Pasture Raised Pork shoulder is quite possibly one of the most decadent cuts of this ' other white meat'. A short prep followed by a long, slow cook makes this dish not only delicious but doable!
Ingredients
4 pound pork shoulder or butt
2 tablespoons lard (both from pasture fed pigs)
1 large yellow onion, chopped
1 Tablespoon cumin
1 lime, juiced
1 orange, juiced
3-4 cups strained bone broth
½ cup tequila or mezcal
2 large, ripe tomatoes
Red onion, minced, for garnish
Jalapenos, to taste, for garnish
Cilantro,minced, for garnish
Instructions
Heat oven to 300
Cut pork into evenly sized cubes
Pat dry with paper towels
Heat lard in Dutch oven over medium
Add pork in batches and brown evenly on all sides, working in batches
Remove pork from skillet and add onion to saute until browned
Add cumin, lime and orange (including the spent peels), broth, liquor and tomato
Place pork back into Dutch oven
Bring to simmer over medium
Cover with foil then lid and transfer from stove top to oven
Cook, stirring occasionally, for 6-8 hours
Remove from oven
Change setting on oven to broil
Using a slotted spoon, remove pork and place on work surface (reserve liquid)

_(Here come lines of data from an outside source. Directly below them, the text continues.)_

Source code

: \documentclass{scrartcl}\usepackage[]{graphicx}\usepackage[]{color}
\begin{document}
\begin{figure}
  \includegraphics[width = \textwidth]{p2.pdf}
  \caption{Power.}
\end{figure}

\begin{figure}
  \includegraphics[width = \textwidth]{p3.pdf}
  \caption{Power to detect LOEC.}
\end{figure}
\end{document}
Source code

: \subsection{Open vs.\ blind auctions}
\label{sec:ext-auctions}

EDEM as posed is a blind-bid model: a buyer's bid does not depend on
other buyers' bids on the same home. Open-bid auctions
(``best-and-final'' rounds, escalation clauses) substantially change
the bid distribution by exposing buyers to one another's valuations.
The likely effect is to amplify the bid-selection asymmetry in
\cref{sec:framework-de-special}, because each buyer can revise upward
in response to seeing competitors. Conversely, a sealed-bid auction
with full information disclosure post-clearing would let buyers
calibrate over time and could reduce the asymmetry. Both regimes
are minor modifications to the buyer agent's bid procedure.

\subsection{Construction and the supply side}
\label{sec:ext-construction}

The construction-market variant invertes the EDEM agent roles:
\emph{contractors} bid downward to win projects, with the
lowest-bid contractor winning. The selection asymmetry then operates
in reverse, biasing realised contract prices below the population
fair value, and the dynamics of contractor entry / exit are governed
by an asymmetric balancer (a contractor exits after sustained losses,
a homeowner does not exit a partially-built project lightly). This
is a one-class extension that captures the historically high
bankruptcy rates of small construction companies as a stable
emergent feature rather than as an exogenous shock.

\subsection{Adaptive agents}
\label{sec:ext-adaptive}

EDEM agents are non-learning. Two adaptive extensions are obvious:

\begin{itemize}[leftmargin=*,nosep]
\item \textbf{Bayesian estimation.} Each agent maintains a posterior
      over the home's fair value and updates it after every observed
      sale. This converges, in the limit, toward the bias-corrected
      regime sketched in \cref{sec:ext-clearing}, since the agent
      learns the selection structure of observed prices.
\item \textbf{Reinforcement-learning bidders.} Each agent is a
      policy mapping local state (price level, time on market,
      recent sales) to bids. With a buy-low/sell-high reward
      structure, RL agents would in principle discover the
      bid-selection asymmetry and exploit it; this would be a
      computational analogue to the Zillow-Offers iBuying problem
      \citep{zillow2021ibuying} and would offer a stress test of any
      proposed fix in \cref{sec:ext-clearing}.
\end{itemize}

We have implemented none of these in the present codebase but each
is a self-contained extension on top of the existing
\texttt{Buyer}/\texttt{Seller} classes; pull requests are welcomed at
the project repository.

Using two forks, shred pork
Place on wire rack on top of glass or ceramic baking sheet
Broil 2 -3 minutes to brown, stirring occasionally
Place meat on platter, garnished with onion, cilantro and jalapeƱos
Serve with your favorite steamed veggies, topped with some of the reserved liquid (save the rest for a base for soup!